A écouter ma mère, mes souvenirs étaient incroyablement similaires. J’interrompis la vidéo, hurla de douleur et m’écroula. Avant d’appuyer à nouveau sur Play.
Elle continua en larmes : « ... un jour, à mes douze ans, je venais de prendre ma douche, j’étalais de l’huile sur mon corps nu. Je sursautai en remarquant mon père sur le pas de la porte à m’observer. J’eu à peine le temps d’attraper ma serviette qu’il s’était avancé vers moi en ayant pris le soin de fermer à clé la porte derrière lui. D’un sourire diabolique, il se jeta sur moi en me disant que j’étais la prunelle de ses yeux, qu’il m’aimait tellement qu’il ne pouvait plus se retenir. Qu’on allait devenir un. Que je devais être sage si je l’aimais. Je me suis détendue, convaincue de lui prouver mon amour, même si au fond de moi, je savais que c’était mal. Il m’embrassa longuement avant de sortir de sa braguette son pénis et de me pénétrer. J’avais mal, mais lui était devenu comme un fou. Il hurlait de plaisir et me répétait qu’il m’aimait. Après un long moment, il éjacula. Puis on cogna à la porte. C’était son frère. Il entra à son tour et me pris sous le regard approbateur de mon père et mes hurlements de douleurs. C’était ainsi devenu mon quotidien. Tout le monde dans la cour, était dans la confidence. Ma mère était la seule à ignorer mon calvaire. J’en ai parlé à ma tante qui m’a demandé de garder le silence au nom de l’honneur de la famille. Elle m’a dit que les ancêtres seraient contre moi si pareille accusation sortait. Je gardai donc le silence devenant ainsi leur complice. Ce silence quand venait la nuit, il était assourdissant. Au fil du temps, par moment, il m’arrivait de ressentir un certain plaisir malsain quand ils me prenaient à deux. Ton oncle Joseph avec qui j’ai été au lycée a été mon seul amour et mon seul soutient. Tu étais le fruit de ma peine et j’ignorais qui était ton père. Mon oncle ou mon père ? T’avorter était impensable, je t’aimais déjà beaucoup trop. Mais je ne pouvais plus supporter ma vie ou le poids de tes pères sur moi malgré ma grossesse. Je pris alors la décision la plus horrible. Tu m’as donné le courage d’aller à terme de ma grossesse. J’ai atentendu d’entendre tes cris et de te voir avant de me donner la mort sur mon lit d’hôpital. Je te supplie de me pardonner. Si je partage avec toi cette histoire, c’est parce que j’espère que tu auras hérité du courage de ta grand-mère. Je te demande de faire ce que je n’ai pas fait. Rompt la chaine de ce silence. Je souhaite que tu sois moins abîmée que moi. Je t’aime... »

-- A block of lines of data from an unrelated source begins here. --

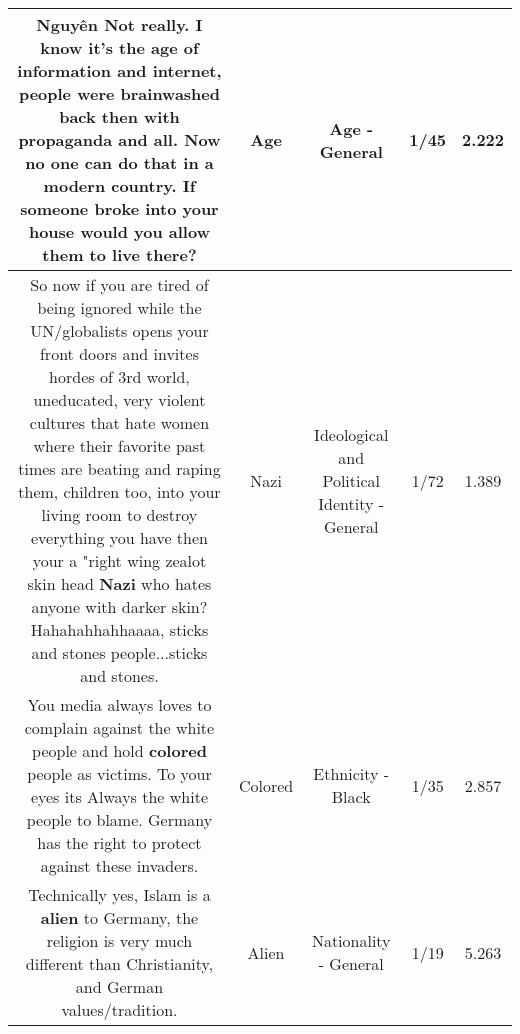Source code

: \documentclass[11pt]{article}
\newlength\mylength
\begin{document}
\begin{center}
\begin{longtable}{|C{.65\mylength}|C{.30\mylength}|C{.12\mylength}|C{.12\mylength}|C{.12\mylength}|}
  \small {} Nguyên Not really. I know it's the \textbf{age} of information and internet, people were brainwashed back then with propaganda and all. Now no one can do that in a modern country. If someone broke into your house would you allow them to live there?\normalsize   & Age & Age - General & 1/45 & 2.222 \\  \hline
  \small So now if you are tired of being ignored while the UN/globalists opens your front doors and invites hordes of 3rd world, uneducated, very violent cultures that hate women where their favorite past times are beating and raping them, children too, into your living room to destroy everything you have then your a "right wing zealot skin head \textbf{Nazi} who hates anyone with darker skin?  Hahahahhahhaaaa, sticks and stones people...sticks and stones.\normalsize   & Nazi &  Ideological and Political Identity - General & 1/72 & 1.389 \\  \hline
  \small You media always loves to complain against the white people and hold \textbf{colored} people as victims. To your eyes its Always the white people to blame. Germany has the right to protect against these invaders.\normalsize   & Colored & Ethnicity - Black & 1/35 & 2.857 \\  \hline
  \small Technically yes, Islam is a \textbf{alien} to Germany, the religion is very much different than Christianity, and German values/tradition.\normalsize   & Alien & Nationality - General & 1/19 & 5.263 \\  \hline

\end{longtable}
\end{center}
\end{document}
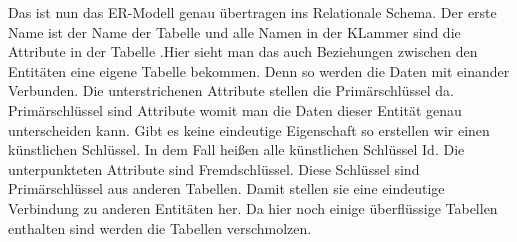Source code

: \documentclass[a4paper,12pt]{article}
\begin{document}
	Das ist nun das ER-Modell genau übertragen ins Relationale Schema. Der erste Name ist der Name der Tabelle und alle Namen in der KLammer sind die Attribute in der Tabelle .Hier sieht man das auch Beziehungen zwischen den Entitäten eine eigene Tabelle bekommen. Denn so werden die Daten mit einander Verbunden. Die unterstrichenen Attribute stellen die Primärschlüssel da. Primärschlüssel sind Attribute womit man die Daten dieser Entität genau unterscheiden kann. Gibt es keine eindeutige Eigenschaft so erstellen wir einen künstlichen Schlüssel. In dem Fall heißen alle künstlichen Schlüssel Id. Die unterpunkteten Attribute sind Fremdschlüssel. Diese Schlüssel sind Primärschlüssel aus anderen Tabellen. Damit stellen sie eine eindeutige Verbindung zu anderen Entitäten her. Da hier noch einige überflüssige Tabellen enthalten sind werden die Tabellen verschmolzen.
\end{document}
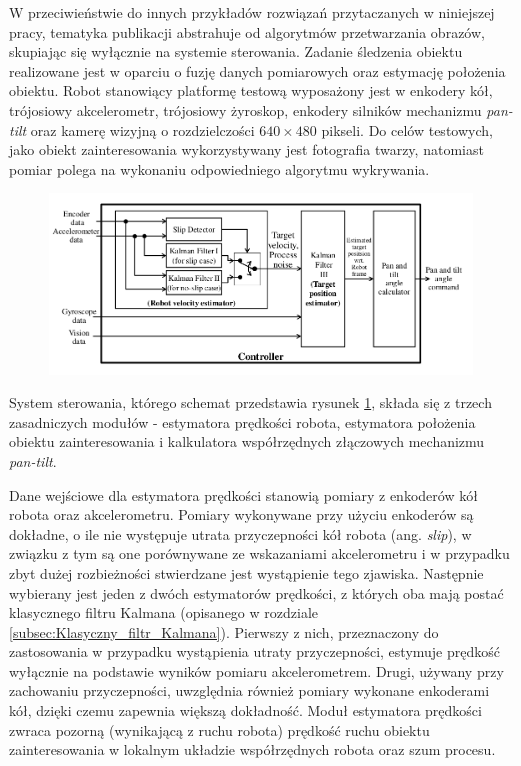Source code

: {W przeciwieństwie do innych przykładów rozwiązań przytaczanych w niniejszej pracy, tematyka publikacji \cite{Kim2012} abstrahuje od algorytmów przetwarzania obrazów, skupiając się wyłącznie na systemie sterowania. Zadanie śledzenia obiektu realizowane jest w oparciu o fuzję danych pomiarowych oraz estymację położenia obiektu. Robot stanowiący platformę testową wyposażony jest w enkodery kół, trójosiowy akcelerometr, trójosiowy żyroskop, enkodery silników mechanizmu \textit{pan-tilt} oraz kamerę wizyjną o rozdzielczości $640 \times 480$ pikseli. Do celów testowych, jako obiekt zainteresowania wykorzystywany jest fotografia twarzy, natomiast pomiar polega na wykonaniu odpowiedniego algorytmu wykrywania.
\begin{figure}[!htb]
	\begin{center}
		\includegraphics[width=12cm]{images/controller_kim.png}
	\end{center}	
\label{fig:System_sterowania_Kim}
\end{figure}
System sterowania, którego schemat przedstawia rysunek \ref{fig:System_sterowania_Kim}, składa się z trzech zasadniczych modułów - estymatora prędkości robota, estymatora położenia obiektu zainteresowania i kalkulatora współrzędnych złączowych mechanizmu \textit{pan-tilt}.

Dane wejściowe dla estymatora prędkości stanowią pomiary z enkoderów kół robota oraz akcelerometru. Pomiary wykonywane przy użyciu enkoderów są dokładne, o ile nie występuje utrata przyczepności kół robota (ang. \textit{slip}), w związku z tym są one porównywane ze wskazaniami akcelerometru i w przypadku zbyt dużej rozbieżności stwierdzane jest wystąpienie tego zjawiska. Następnie wybierany jest jeden z dwóch estymatorów prędkości, z których oba mają postać klasycznego filtru Kalmana (opisanego w rozdziale \ref{subsec:Klasyczny_filtr_Kalmana}). Pierwszy z nich, przeznaczony do zastosowania w przypadku wystąpienia utraty przyczepności, estymuje prędkość wyłącznie na podstawie wyników pomiaru akcelerometrem. Drugi, używany przy zachowaniu przyczepności, uwzględnia również pomiary wykonane enkoderami kół, dzięki czemu zapewnia większą dokładność. Moduł estymatora prędkości zwraca pozorną (wynikającą z ruchu robota) prędkość ruchu obiektu zainteresowania w lokalnym układzie współrzędnych robota oraz szum procesu.

}
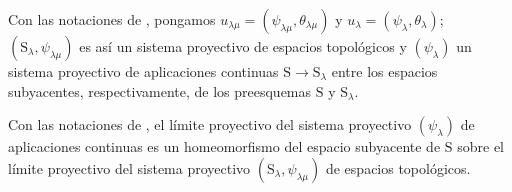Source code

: \begin{env}[8.2.8]
\label{IV.8.2.8}
Con las notaciones de , pongamos $u_{\lambda\mu}=(\psi_{\lambda\mu},\theta_{\lambda\mu})$ y $u_\lambda=(\psi_\lambda,\theta_\lambda)$; $(\mathrm{S}_\lambda,\psi_{\lambda\mu})$ es así un sistema proyectivo de espacios topológicos y $(\psi_\lambda)$ un sistema proyectivo de aplicaciones continuas $\mathrm{S}\to\mathrm{S}_\lambda$ entre los espacios subyacentes, respectivamente, de los preesquemas $\mathrm{S}$ y $\mathrm{S}_\lambda$.
\end{env}

\begin{proposition}[8.2.9]
\label{IV.8.2.9}
Con las notaciones de , el límite proyectivo del sistema proyectivo $(\psi_\lambda)$ de aplicaciones continuas es un homeomorfismo del espacio subyacente de $\mathrm{S}$ sobre el límite proyectivo del sistema proyectivo $(\mathrm{S}_\lambda,\psi_{\lambda\mu})$ de espacios topológicos.
\end{proposition}

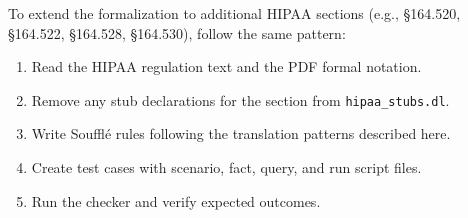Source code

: \documentclass[11pt,letterpaper]{article}
\begin{document}
To extend the formalization to additional HIPAA sections (e.g., \S 164.520, \S 164.522, \S 164.528, \S 164.530), follow the same pattern:
\begin{enumerate}
  \item Read the HIPAA regulation text and the PDF formal notation.
  \item Remove any stub declarations for the section from \texttt{hipaa\_stubs.dl}.
  \item Write Souffl\'{e} rules following the translation patterns described here.
  \item Create test cases with scenario, fact, query, and run script files.
  \item Run the checker and verify expected outcomes.
\end{enumerate}


\end{document}
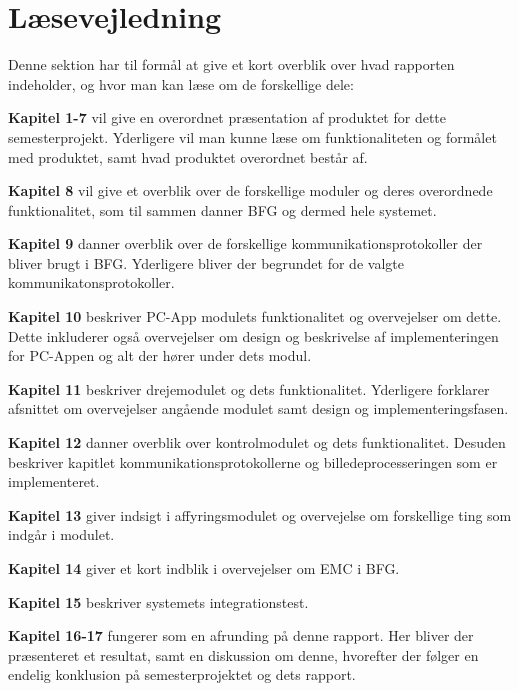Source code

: \newpage






\section{Læsevejledning}

Denne sektion har til formål at give et kort overblik over hvad rapporten indeholder, og hvor man kan læse om de forskellige dele:

\textbf{Kapitel 1-7} vil give en overordnet præsentation af produktet for dette semesterprojekt. Yderligere vil man kunne læse om funktionaliteten og formålet med produktet, samt hvad produktet overordnet består af. 

\textbf{Kapitel 8} vil give et overblik over de forskellige moduler og deres overordnede funktionalitet, som til sammen danner BFG og dermed hele systemet.

\textbf{Kapitel 9} danner overblik over de forskellige kommunikationsprotokoller der bliver brugt i BFG. Yderligere bliver der begrundet for de valgte kommunikatonsprotokoller.

\textbf{Kapitel 10} beskriver PC-App modulets funktionalitet og overvejelser om dette. Dette inkluderer også overvejelser om design og beskrivelse af implementeringen for PC-Appen og alt der hører under dets modul.

\textbf{Kapitel 11} beskriver drejemodulet og dets funktionalitet. Yderligere forklarer afsnittet om overvejelser angående modulet samt design og implementeringsfasen. 

\textbf{Kapitel 12} danner overblik over kontrolmodulet og dets funktionalitet. Desuden beskriver kapitlet kommunikationsprotokollerne og billedeprocesseringen som er implementeret.

\textbf{Kapitel 13} giver indsigt i affyringsmodulet og overvejelse om forskellige ting som indgår i modulet. 

\textbf{Kapitel 14} giver et kort indblik i overvejelser om EMC i BFG.

\textbf{Kapitel 15} beskriver systemets integrationstest.

\textbf{Kapitel 16-17} fungerer som en afrunding på denne rapport. Her bliver der præsenteret et resultat, samt en diskussion om denne, hvorefter der følger en endelig konklusion på semesterprojektet og dets rapport.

C’est ainsi que s’est achevé le film de la vie de ma mère et par extension la mienne. Je quittai le bureau de Joseph d’un pas décidé. Me dirigeant vers le commissariat le plus proche. Je portais encore entre mes jambes les preuves de ce que mes pères m’avaient fait hier. Si pour ma grand-mère et ma mère, il y a prescription aux yeux de la loi, pour moi pas... mon père répondra de ses actes. Et si ma famille doit en mourir, elle MOURA.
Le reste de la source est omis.